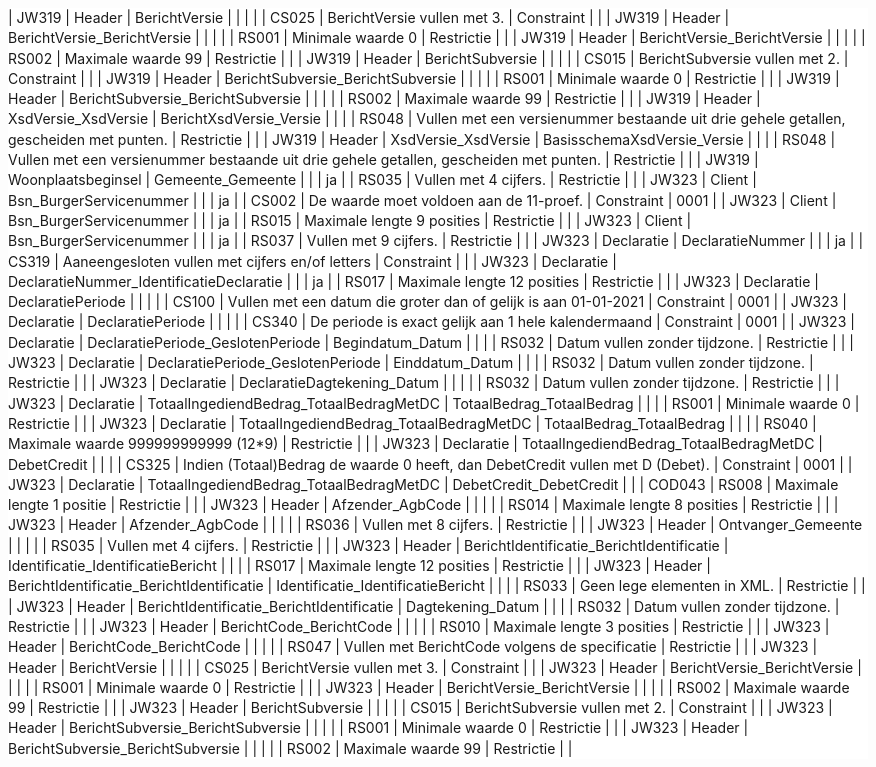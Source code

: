 | JW319 | Header | BerichtVersie |  |  |  |  | CS025 | BerichtVersie vullen met 3. | Constraint |  |
| JW319 | Header | BerichtVersie_BerichtVersie |  |  |  |  | RS001 | Minimale waarde 0 | Restrictie |  |
| JW319 | Header | BerichtVersie_BerichtVersie |  |  |  |  | RS002 | Maximale waarde 99 | Restrictie |  |
| JW319 | Header | BerichtSubversie |  |  |  |  | CS015 | BerichtSubversie vullen met 2. | Constraint |  |
| JW319 | Header | BerichtSubversie_BerichtSubversie |  |  |  |  | RS001 | Minimale waarde 0 | Restrictie |  |
| JW319 | Header | BerichtSubversie_BerichtSubversie |  |  |  |  | RS002 | Maximale waarde 99 | Restrictie |  |
| JW319 | Header | XsdVersie_XsdVersie | BerichtXsdVersie_Versie |  |  |  | RS048 | Vullen met een versienummer bestaande uit drie gehele getallen, gescheiden met punten. | Restrictie |  |
| JW319 | Header | XsdVersie_XsdVersie | BasisschemaXsdVersie_Versie |  |  |  | RS048 | Vullen met een versienummer bestaande uit drie gehele getallen, gescheiden met punten. | Restrictie |  |
| JW319 | Woonplaatsbeginsel | Gemeente_Gemeente |  |  | ja |  | RS035 | Vullen met 4 cijfers. | Restrictie |  |
| JW323 | Client | Bsn_BurgerServicenummer |  |  | ja |  | CS002 | De waarde moet voldoen aan de 11-proef. | Constraint | 0001 |
| JW323 | Client | Bsn_BurgerServicenummer |  |  | ja |  | RS015 | Maximale lengte 9 posities | Restrictie |  |
| JW323 | Client | Bsn_BurgerServicenummer |  |  | ja |  | RS037 | Vullen met 9 cijfers. | Restrictie |  |
| JW323 | Declaratie | DeclaratieNummer |  |  | ja |  | CS319 | Aaneengesloten vullen met cijfers en/of letters | Constraint |  |
| JW323 | Declaratie | DeclaratieNummer_IdentificatieDeclaratie |  |  | ja |  | RS017 | Maximale lengte 12 posities | Restrictie |  |
| JW323 | Declaratie | DeclaratiePeriode |  |  |  |  | CS100 | Vullen met een datum die groter dan of gelijk is aan 01-01-2021 | Constraint | 0001 |
| JW323 | Declaratie | DeclaratiePeriode |  |  |  |  | CS340 | De periode is exact gelijk aan 1 hele kalendermaand | Constraint | 0001 |
| JW323 | Declaratie | DeclaratiePeriode_GeslotenPeriode | Begindatum_Datum |  |  |  | RS032 | Datum vullen zonder tijdzone. | Restrictie |  |
| JW323 | Declaratie | DeclaratiePeriode_GeslotenPeriode | Einddatum_Datum |  |  |  | RS032 | Datum vullen zonder tijdzone. | Restrictie |  |
| JW323 | Declaratie | DeclaratieDagtekening_Datum |  |  |  |  | RS032 | Datum vullen zonder tijdzone. | Restrictie |  |
| JW323 | Declaratie | TotaalIngediendBedrag_TotaalBedragMetDC | TotaalBedrag_TotaalBedrag |  |  |  | RS001 | Minimale waarde 0 | Restrictie |  |
| JW323 | Declaratie | TotaalIngediendBedrag_TotaalBedragMetDC | TotaalBedrag_TotaalBedrag |  |  |  | RS040 | Maximale waarde 999999999999 (12*9) | Restrictie |  |
| JW323 | Declaratie | TotaalIngediendBedrag_TotaalBedragMetDC | DebetCredit |  |  |  | CS325 | Indien (Totaal)Bedrag de waarde 0 heeft, dan DebetCredit vullen met D (Debet). | Constraint | 0001 |
| JW323 | Declaratie | TotaalIngediendBedrag_TotaalBedragMetDC | DebetCredit_DebetCredit |  |  | COD043 | RS008 | Maximale lengte 1 positie | Restrictie |  |
| JW323 | Header | Afzender_AgbCode |  |  |  |  | RS014 | Maximale lengte 8 posities | Restrictie |  |
| JW323 | Header | Afzender_AgbCode |  |  |  |  | RS036 | Vullen met 8 cijfers. | Restrictie |  |
| JW323 | Header | Ontvanger_Gemeente |  |  |  |  | RS035 | Vullen met 4 cijfers. | Restrictie |  |
| JW323 | Header | BerichtIdentificatie_BerichtIdentificatie | Identificatie_IdentificatieBericht |  |  |  | RS017 | Maximale lengte 12 posities | Restrictie |  |
| JW323 | Header | BerichtIdentificatie_BerichtIdentificatie | Identificatie_IdentificatieBericht |  |  |  | RS033 | Geen lege elementen in XML. | Restrictie |  |
| JW323 | Header | BerichtIdentificatie_BerichtIdentificatie | Dagtekening_Datum |  |  |  | RS032 | Datum vullen zonder tijdzone. | Restrictie |  |
| JW323 | Header | BerichtCode_BerichtCode |  |  |  |  | RS010 | Maximale lengte 3 posities | Restrictie |  |
| JW323 | Header | BerichtCode_BerichtCode |  |  |  |  | RS047 | Vullen met BerichtCode volgens de specificatie | Restrictie |  |
| JW323 | Header | BerichtVersie |  |  |  |  | CS025 | BerichtVersie vullen met 3. | Constraint |  |
| JW323 | Header | BerichtVersie_BerichtVersie |  |  |  |  | RS001 | Minimale waarde 0 | Restrictie |  |
| JW323 | Header | BerichtVersie_BerichtVersie |  |  |  |  | RS002 | Maximale waarde 99 | Restrictie |  |
| JW323 | Header | BerichtSubversie |  |  |  |  | CS015 | BerichtSubversie vullen met 2. | Constraint |  |
| JW323 | Header | BerichtSubversie_BerichtSubversie |  |  |  |  | RS001 | Minimale waarde 0 | Restrictie |  |
| JW323 | Header | BerichtSubversie_BerichtSubversie |  |  |  |  | RS002 | Maximale waarde 99 | Restrictie |  |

....

→ **Exercise aim**
Nothing but a number is required: the number of lines in the material holding the string "gelijk".

→ **Solution to the problem**
2